__Aim of the task__
Everything from the line containing "queried metric is tested against |" through the line containing "actually scaling up |" in the listing below should be copied exactly, and nothing more.

# # # # #

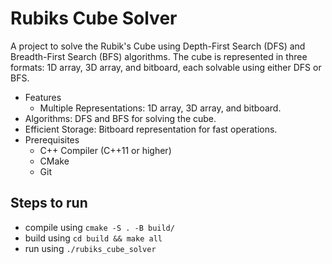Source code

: # Rubiks Cube Solver 

A project to solve the Rubik's Cube using Depth-First Search (DFS) and Breadth-First Search (BFS) algorithms. The cube is represented in three formats: 1D array, 3D array, and bitboard, each solvable using either DFS or BFS.

- Features
    - Multiple Representations: 1D array, 3D array, and bitboard.
- Algorithms: DFS and BFS for solving the cube.
- Efficient Storage: Bitboard representation for fast operations.
- Prerequisites
    - C++ Compiler (C++11 or higher)
    - CMake
    - Git

## Steps to run

- compile using `cmake -S . -B build/`
- build using `cd build && make all`
- run using `./rubiks_cube_solver`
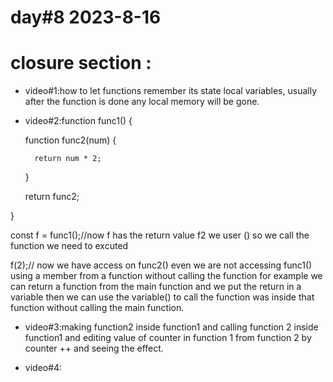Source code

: # day#8 2023-8-16
# closure section :
- video#1:how to let functions remember its state local variables, usually after the function is done any local memory will be gone.
- video#2:function func1() {


    function func2(num) {


        return num * 2;
    }

    return func2;

}


const f = func1();//now f has the return value f2 we user () so we call the function we need to excuted 

f(2);// now we have access on func2() even we are not accessing func1()
using a member from a function without calling the function for example we can return a function from the main function and we put the return in a variable then we can use the variable() to call the function was inside that function without calling the  main function.

- video#3:making function2 inside function1 and calling function 2 inside function1 and editing value of counter in function 1 from function 2 by counter ++ and seeing the effect.


- video#4:




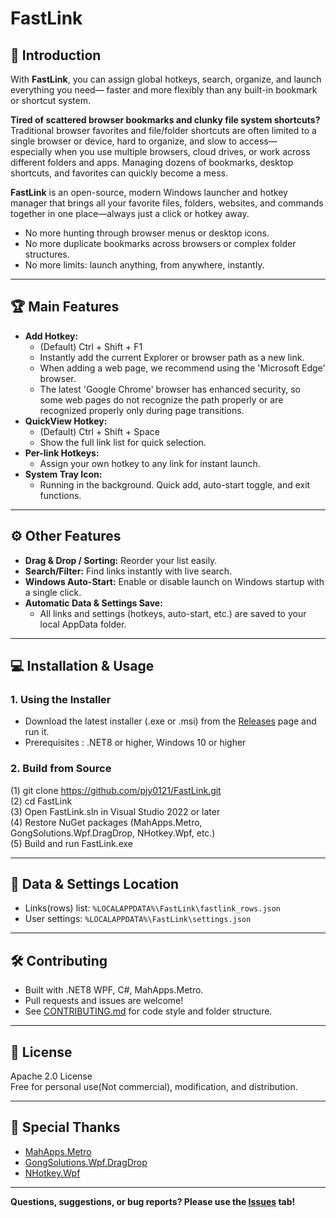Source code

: # FastLink

## 🚀 Introduction

With **FastLink**, you can assign global hotkeys, search, organize, and launch everything you need—
faster and more flexibly than any built-in bookmark or shortcut system.

**Tired of scattered browser bookmarks and clunky file system shortcuts?**  
Traditional browser favorites and file/folder shortcuts are often limited to a single browser or device, hard to organize, and slow to access—<br>
especially when you use multiple browsers, cloud drives, or work across different folders and apps. Managing dozens of bookmarks, desktop shortcuts, and favorites can quickly become a mess.

**FastLink** is an open-source, modern Windows launcher and hotkey manager that brings all your favorite files, folders, websites, and commands together in one place—always just a click or hotkey away.

- No more hunting through browser menus or desktop icons.
- No more duplicate bookmarks across browsers or complex folder structures.
- No more limits: launch anything, from anywhere, instantly.

---

## 🏆 Main Features

- **Add Hotkey:**  
  - (Default) Ctrl + Shift + F1
  - Instantly add the current Explorer or browser path as a new link.
  - When adding a web page, we recommend using the 'Microsoft Edge' browser.
  - The latest 'Google Chrome' browser has enhanced security, so some web pages do not recognize the path properly or are recognized properly only during page transitions.
- **QuickView Hotkey:**  
  - (Default) Ctrl + Shift + Space
  - Show the full link list for quick selection.
- **Per-link Hotkeys:**  
  - Assign your own hotkey to any link for instant launch.
- **System Tray Icon:**  
  - Running in the background. Quick add, auto-start toggle, and exit functions.

---

## ⚙️ Other Features
- **Drag & Drop / Sorting:** Reorder your list easily.
- **Search/Filter:** Find links instantly with live search.
- **Windows Auto-Start:** Enable or disable launch on Windows startup with a single click.
- **Automatic Data & Settings Save:**  
  - All links and settings (hotkeys, auto-start, etc.) are saved to your local AppData folder.

---

## 💻 Installation & Usage

### 1. Using the Installer

- Download the latest installer (.exe or .msi) from the [Releases](https://github.com/pjy0121/FastLink/releases) page and run it.
- Prerequisites : .NET8 or higher, Windows 10 or higher

### 2. Build from Source

(1) git clone https://github.com/pjy0121/FastLink.git<br>
(2) cd FastLink<br>
(3) Open FastLink.sln in Visual Studio 2022 or later<br>
(4) Restore NuGet packages (MahApps.Metro, GongSolutions.Wpf.DragDrop, NHotkey.Wpf, etc.)<br>
(5) Build and run FastLink.exe

---

## 📁 Data & Settings Location

- Links(rows) list:
  `%LOCALAPPDATA%\FastLink\fastlink_rows.json`
- User settings:
  `%LOCALAPPDATA%\FastLink\settings.json`

---

## 🛠️ Contributing

- Built with .NET8 WPF, C#, MahApps.Metro.
- Pull requests and issues are welcome!
- See [CONTRIBUTING.md](CONTRIBUTING.md) for code style and folder structure.

---

## 📜 License

Apache 2.0 License<br>
Free for personal use(Not commercial), modification, and distribution.

---

## 🙏 Special Thanks

- [MahApps.Metro](https://github.com/MahApps/MahApps.Metro)
- [GongSolutions.Wpf.DragDrop](https://github.com/punker76/gong-wpf-dragdrop)
- [NHotkey.Wpf](https://github.com/thomaslevesque/NHotkey)

---

**Questions, suggestions, or bug reports? Please use the [Issues](https://github.com/pjy0121/FastLink/issues) tab!**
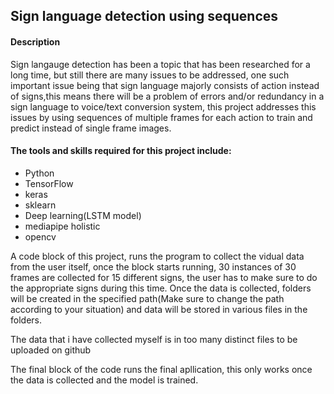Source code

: ## Sign language detection using sequences

#### Description
Sign langauge detection has been a topic that has been researched for a long time, but still there are many issues to be addressed, one such important issue being that sign language majorly consists of action instead of signs,this means there will be a problem of errors and/or redundancy in a sign language to voice/text conversion system, this project addresses this issues by using sequences of multiple frames for each action to train and predict instead of single frame images.

#### The tools and skills required for this project include:
- Python
- TensorFlow
- keras
- sklearn
- Deep learning(LSTM model)
- mediapipe holistic
- opencv

A code block of this project, runs the program to collect the vidual data from the user itself, once the block starts running, 30 instances of 30 frames are collected for 15 different signs, the user has to make sure to do the appropriate signs during this time.
Once the data is collected, folders will be created in the specified path(Make sure to change the path according to your situation) and data will be stored in various files in the folders.

The data that i have collected myself is in too many distinct files to be uploaded on github

The final block of the code runs the final apllication, this only works once the data is collected and the model is trained.
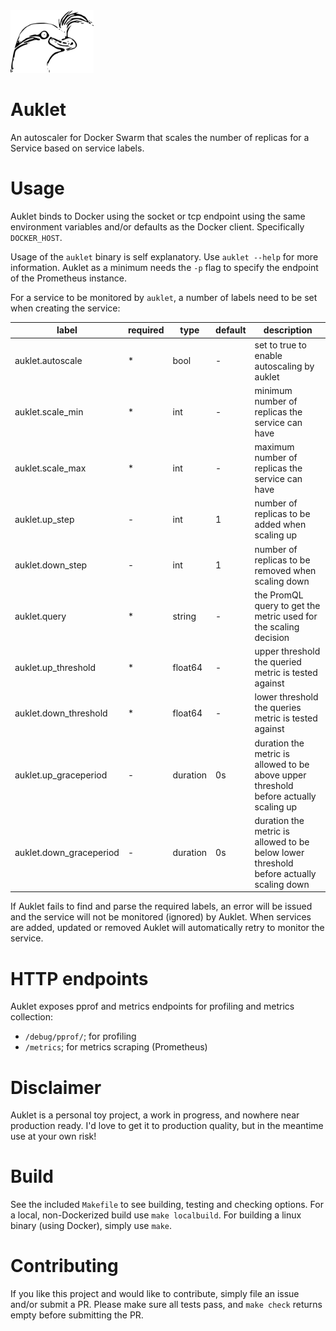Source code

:<img src="doc/auklet.png" alt="Auklet Logo" height="100">

# Auklet
An autoscaler for Docker Swarm that scales the number of replicas for a
Service based on service labels.

# Usage
Auklet binds to Docker using the socket or tcp endpoint using the same environment
variables and/or defaults as the Docker client. Specifically `DOCKER_HOST`.

Usage of the `auklet` binary is self explanatory. Use `auklet --help` for more
information. Auklet as a minimum needs the `-p` flag to specify the endpoint
of the Prometheus instance.

For a service to be monitored by `auklet`, a number of labels need to be set
when creating the service:

| label | required | type | default | description |
| ----- | -------- | ---- | ------- | ----------- |
| auklet.autoscale | * | bool | - | set to true to enable autoscaling by auklet |
| auklet.scale_min | * | int | - | minimum number of replicas the service can have |
| auklet.scale_max | * | int | - | maximum number of replicas the service can have |
| auklet.up_step | - | int | 1 | number of replicas to be added when scaling up |
| auklet.down_step | - | int | 1 | number of replicas to be removed when scaling down |
| auklet.query | * | string | - | the PromQL query to get the metric used for the scaling decision |
| auklet.up_threshold | * | float64 | - | upper threshold the queried metric is tested against |
| auklet.down_threshold | * | float64 | - | lower threshold the queries metric is tested against |
| auklet.up_graceperiod | - | duration | 0s | duration the metric is allowed to be above upper threshold before actually scaling up |
| auklet.down_graceperiod | - | duration | 0s | duration the metric is allowed to be below lower threshold before actually scaling down |

If Auklet fails to find and parse the required labels, an error will be issued
and the service will not be monitored (ignored) by Auklet. When services are
added, updated or removed Auklet will automatically retry to monitor the service.

# HTTP endpoints
Auklet exposes pprof and metrics endpoints for profiling and metrics collection:
- `/debug/pprof/`; for profiling
- `/metrics`; for metrics scraping (Prometheus)

# Disclaimer
Auklet is a personal toy project, a work in progress, and nowhere near production
ready. I'd love to get it to production quality, but in the meantime use at your
own risk!

# Build
See the included `Makefile` to see building, testing and checking options.
For a local, non-Dockerized build use `make localbuild`. For building a linux
binary (using Docker), simply use `make`.

# Contributing
If you like this project and would like to contribute, simply file an issue 
and/or submit a PR. Please make sure all tests pass, and `make check` returns
empty before submitting the PR.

# # # # #

__The answer__
| auklet.up_threshold | * | float64 | - | upper threshold the queried metric is tested against |
| auklet.down_threshold | * | float64 | - | lower threshold the queries metric is tested against |
| auklet.up_graceperiod | - | duration | 0s | duration the metric is allowed to be above upper threshold before actually scaling up |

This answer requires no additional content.